#### Work request
In the listing that follows, locate the line containing "- [ ] Top landing pages performance" and the line containing "Zum Test habe". Retype exactly those two lines and every line between them, and nothing more.

Start of Block

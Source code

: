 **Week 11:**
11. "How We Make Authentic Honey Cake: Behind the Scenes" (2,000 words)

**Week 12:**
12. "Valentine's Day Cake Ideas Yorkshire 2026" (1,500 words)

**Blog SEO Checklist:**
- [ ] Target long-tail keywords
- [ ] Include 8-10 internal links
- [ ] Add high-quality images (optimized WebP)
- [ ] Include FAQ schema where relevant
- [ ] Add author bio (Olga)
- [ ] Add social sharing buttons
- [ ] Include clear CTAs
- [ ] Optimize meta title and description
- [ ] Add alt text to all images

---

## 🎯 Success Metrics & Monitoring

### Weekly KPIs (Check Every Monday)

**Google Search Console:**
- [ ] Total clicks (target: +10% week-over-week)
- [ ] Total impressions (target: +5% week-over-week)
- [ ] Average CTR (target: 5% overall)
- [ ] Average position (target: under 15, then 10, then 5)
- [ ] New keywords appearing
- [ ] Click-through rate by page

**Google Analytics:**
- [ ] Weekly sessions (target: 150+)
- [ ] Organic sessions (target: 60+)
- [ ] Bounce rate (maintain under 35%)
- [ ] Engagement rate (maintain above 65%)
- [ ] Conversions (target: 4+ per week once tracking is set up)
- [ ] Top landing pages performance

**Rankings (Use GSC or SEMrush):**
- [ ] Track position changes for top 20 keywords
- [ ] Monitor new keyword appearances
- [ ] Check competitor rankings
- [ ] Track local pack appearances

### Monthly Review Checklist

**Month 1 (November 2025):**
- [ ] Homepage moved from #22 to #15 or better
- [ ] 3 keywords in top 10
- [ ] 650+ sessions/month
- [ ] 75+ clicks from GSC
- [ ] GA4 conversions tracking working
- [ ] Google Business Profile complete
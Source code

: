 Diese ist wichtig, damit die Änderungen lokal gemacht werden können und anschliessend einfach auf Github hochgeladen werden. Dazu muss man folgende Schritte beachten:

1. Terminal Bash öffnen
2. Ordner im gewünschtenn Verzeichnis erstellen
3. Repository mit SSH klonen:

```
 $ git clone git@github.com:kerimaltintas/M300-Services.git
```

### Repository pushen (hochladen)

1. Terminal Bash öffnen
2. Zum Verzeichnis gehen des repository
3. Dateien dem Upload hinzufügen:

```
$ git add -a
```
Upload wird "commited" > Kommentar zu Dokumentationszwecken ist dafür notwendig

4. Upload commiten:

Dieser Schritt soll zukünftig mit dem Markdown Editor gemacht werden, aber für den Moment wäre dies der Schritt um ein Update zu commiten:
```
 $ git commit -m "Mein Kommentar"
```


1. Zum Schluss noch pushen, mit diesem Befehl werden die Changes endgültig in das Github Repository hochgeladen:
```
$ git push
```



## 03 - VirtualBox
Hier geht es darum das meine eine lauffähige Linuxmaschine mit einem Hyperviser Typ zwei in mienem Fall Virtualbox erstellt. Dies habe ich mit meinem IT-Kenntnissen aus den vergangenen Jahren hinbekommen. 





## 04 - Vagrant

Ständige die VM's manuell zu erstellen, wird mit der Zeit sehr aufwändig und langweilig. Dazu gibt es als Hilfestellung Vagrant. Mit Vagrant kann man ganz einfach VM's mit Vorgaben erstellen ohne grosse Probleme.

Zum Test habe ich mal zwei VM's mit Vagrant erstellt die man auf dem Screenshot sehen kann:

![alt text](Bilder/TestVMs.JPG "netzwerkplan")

End of Block

#### Solution
- [ ] Top landing pages performance

**Rankings (Use GSC or SEMrush):**
- [ ] Track position changes for top 20 keywords
- [ ] Monitor new keyword appearances
- [ ] Check competitor rankings
- [ ] Track local pack appearances

### Monthly Review Checklist

**Month 1 (November 2025):**
- [ ] Homepage moved from #22 to #15 or better
- [ ] 3 keywords in top 10
- [ ] 650+ sessions/month
- [ ] 75+ clicks from GSC
- [ ] GA4 conversions tracking working
- [ ] Google Business Profile complete
Source code

: Diese ist wichtig, damit die Änderungen lokal gemacht werden können und anschliessend einfach auf Github hochgeladen werden. Dazu muss man folgende Schritte beachten:

1. Terminal Bash öffnen
2. Ordner im gewünschtenn Verzeichnis erstellen
3. Repository mit SSH klonen:

```
 $ git clone git@github.com:kerimaltintas/M300-Services.git
```

### Repository pushen (hochladen)

1. Terminal Bash öffnen
2. Zum Verzeichnis gehen des repository
3. Dateien dem Upload hinzufügen:

```
$ git add -a
```
Upload wird "commited" > Kommentar zu Dokumentationszwecken ist dafür notwendig

4. Upload commiten:

Dieser Schritt soll zukünftig mit dem Markdown Editor gemacht werden, aber für den Moment wäre dies der Schritt um ein Update zu commiten:
```
 $ git commit -m "Mein Kommentar"
```


1. Zum Schluss noch pushen, mit diesem Befehl werden die Changes endgültig in das Github Repository hochgeladen:
```
$ git push
```



## 03 - VirtualBox
Hier geht es darum das meine eine lauffähige Linuxmaschine mit einem Hyperviser Typ zwei in mienem Fall Virtualbox erstellt. Dies habe ich mit meinem IT-Kenntnissen aus den vergangenen Jahren hinbekommen. 





## 04 - Vagrant

Ständige die VM's manuell zu erstellen, wird mit der Zeit sehr aufwändig und langweilig. Dazu gibt es als Hilfestellung Vagrant. Mit Vagrant kann man ganz einfach VM's mit Vorgaben erstellen ohne grosse Probleme.

Zum Test habe ich mal zwei VM's mit Vagrant erstellt die man auf dem Screenshot sehen kann:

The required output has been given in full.